# [Exercise aim]
Here is the task for the records below: repeat exactly the lines from the one with "- **Log Viewer**" to the one with "- **Mobile Responsive**", both included, and nothing else.

..............................

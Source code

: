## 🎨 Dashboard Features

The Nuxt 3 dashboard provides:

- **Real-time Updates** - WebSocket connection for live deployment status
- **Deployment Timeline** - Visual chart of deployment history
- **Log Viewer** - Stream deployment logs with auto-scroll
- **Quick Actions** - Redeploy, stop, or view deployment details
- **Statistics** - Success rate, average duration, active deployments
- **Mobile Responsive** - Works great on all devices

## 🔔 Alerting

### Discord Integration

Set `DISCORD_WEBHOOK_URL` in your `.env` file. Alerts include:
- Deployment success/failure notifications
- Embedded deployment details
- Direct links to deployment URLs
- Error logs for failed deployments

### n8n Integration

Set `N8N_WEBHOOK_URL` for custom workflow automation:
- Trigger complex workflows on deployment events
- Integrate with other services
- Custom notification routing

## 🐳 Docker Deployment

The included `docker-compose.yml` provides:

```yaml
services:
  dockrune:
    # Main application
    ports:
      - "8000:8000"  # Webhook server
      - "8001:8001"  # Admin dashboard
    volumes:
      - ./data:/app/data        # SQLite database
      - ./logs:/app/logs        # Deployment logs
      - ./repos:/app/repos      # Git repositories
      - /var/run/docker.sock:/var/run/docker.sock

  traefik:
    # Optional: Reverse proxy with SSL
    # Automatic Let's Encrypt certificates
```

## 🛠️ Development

..............................

# [Exercise output]
- **Log Viewer** - Stream deployment logs with auto-scroll
- **Quick Actions** - Redeploy, stop, or view deployment details
- **Statistics** - Success rate, average duration, active deployments
- **Mobile Responsive** - Works great on all devices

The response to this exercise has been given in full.